АМЕРИКАНСКАЯ ДОЧЬ РУССКОГО ПИСАТЕЛЯ
Катя Довлатова
Мы сидели на кухне втроем. — За встречу! — первый тост был за фотографом Мишуковым. Чокнулись. Пили водку. Закусывали «селедкой под шубой». — За искусство, что ли?! — потянуло на высокое. — За судьбу... — предложил кто-то напоследок. А Катя задумчиво сказала: — Как все-таки жаль, что нет соленых огурцов...
Катя Довлатова
АМЕРИКАНСКАЯ ДОЧЬ РУССКОГО ПИСАТЕЛЯ
— Отец писал от первого лица. Многие теперь считают, что все про нас знают — про меня и маму. Ничего не знают...
Катя — дочь писателя Сергея Довлатова. В одиннадцать лет вместе с родителями она эмигрировала в США. В Россию вернулась только после смерти отца, в 1992-м. На встречу с ней в Питере собрался большой довлатовский клан. Первым же делом родственники устроили ей допрос с пристрастием. «Замужем, дети есть?» — осведомился троюродный дед. Получив отрицательный ответ, видимо, пытался соответствовать прославленному довлатовскому юмору: «Лесбиянка? Абортирована?» Любого другого такое вот «русское гостеприимство» сразу бы напугало. Только не Катю. Недаром отец всегда называл ее дерзкой и независимой. Катя осталась в России. И собиралась оставаться надолго. Пока не грянул кризис 98-го года. Тогда, быстро распродав все, чем обросла здесь за шесть лет, с двумя чемоданчиками Катя покинула историческую родину.

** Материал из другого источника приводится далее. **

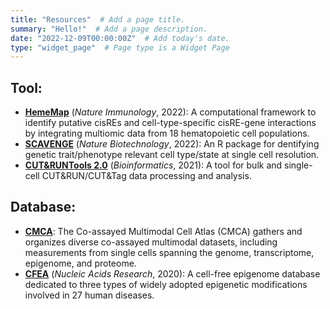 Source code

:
 ```yaml
---
title: "Resources"  # Add a page title.
summary: "Hello!"  # Add a page description.
date: "2022-12-09T00:00:00Z"  # Add today's date.
type: "widget_page"  # Page type is a Widget Page
---
```



## Tool:
- [**HemeMap**](https://github.com/sankaranlab/mecom_var) (*Nature Immunology*, 2022): A computational framework to identify putative cisREs and cell-type-specific cisRE-gene interactions by integrating multiomic data from 18 hematopoietic cell populations.
- [**SCAVENGE**](https://github.com/sankaranlab/SCAVENGE) (*Nature Biotechnology*, 2022): An R package for dentifying genetic trait/phenotype relevant cell type/state at single cell resolution.
- [**CUT&RUNTools 2.0**](https://github.com/fl-yu/CUT-RUNTools-2.0) (*Bioinformatics*, 2021): A tool for bulk and single-cell CUT&RUN/CUT&Tag data processing and analysis.

## Database:
- [**CMCA**](https://yulabgenomics.miracle.ac.cn:9066/cmca/home/): The Co-assayed Multimodal Cell Atlas (CMCA) gathers and organizes diverse co-assayed multimodal datasets, including measurements from single cells spanning the genome, transcriptome, epigenome, and proteome.
- [**CFEA**](http://www.bio-data.cn/CFEA/) (*Nucleic Acids Research*, 2020): A cell-free epigenome database dedicated to three types of widely adopted epigenetic modifications involved in 27 human diseases.

<!-- 
### 12/09/2022 
We are excited that the Yu lab will be open in April 2023.
### 12/09/2022 
We are excited that the Yu lab will be open in April 2023.
### 12/09/2022 
We are excited that the Yu lab will be open in April 2023.
### 12/09/2022 
We are excited that the Yu lab will be open in April 2023.
[previous News]()

keep the same with news.md in home directory
-->




<br/><br/>
<br/><br/>
<br/><br/>
<br/><br/>
<br/><br/>
<br/><br/>
<br/><br/>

...Прошло четыре года. И Катя опять здесь. Все с теми же двумя чемоданчиками. Кочует по знакомым: две недели здесь, две недели там... Устроилась на работу в рекламную фирму. Вскоре к ней должна присоединиться мать, точнее, как она ее сама называет, — Лена, вдова Довлатова. После эмиграции 78-го они впервые вместе соберутся на Новый год в России. Катя говорит обо всем этом без тени юмора, которого от нее, естественно, ждешь. Ее можно даже заподозрить в патетике. Если бы не последняя фраза: «У меня такое ощущение, что я ближе к отцу, когда нахожусь здесь...»
— Может быть, это прозвучит странно. Но смерть не такая уж беспощадная штука. Она сближает оставшихся в живых и возвращает нам умерших — воспоминаниями и непроговоренными разговорами. Смерть отца заставила меня многое в этой жизни переоценить. До сих пор не могу свыкнуться с тем, как мало я его тогда понимала. А значит, и себя. Так что, когда нужно было первый раз поехать в Россию — был снят фильм об отце, нарушены авторские права, — решилась на это именно я. Рассчитывала, что пробуду месяц...
— А побывка все затягивается...
— Похоже на то... Хочется думать, что я неглупый человек, и все же в этой жизни скорее руководствуюсь интуицией, чувствами, ощущениями. Разум оставим мужчинам, тем более что они так на этом настаивают. А женщины — они как кошки — стараются держаться тех мест, в которых чувствуют себя комфортно. Нью-Йорк я очень люблю. Это город, в котором я выросла и провела большую часть жизни. Меня с ним многое связывает — друзья, места, события. Меня волнует то, что там происходит. Я переживала трагедию 11 сентября как любой другой нормальный человек, однако было и ощущение, что ворвались в мой дом, в мою личную жизнь. Впрочем, Нью-Йорк и есть мой дом. Там живут мои самые близкие люди — мама и брат. Но и помимо этого мне понятны американцы, их юмор, их нравы. Мне импонируют демократический дух в общении, отсутствие лицемерия.
— И сочетание невероятного духа пуританства с безумными гей-парадами...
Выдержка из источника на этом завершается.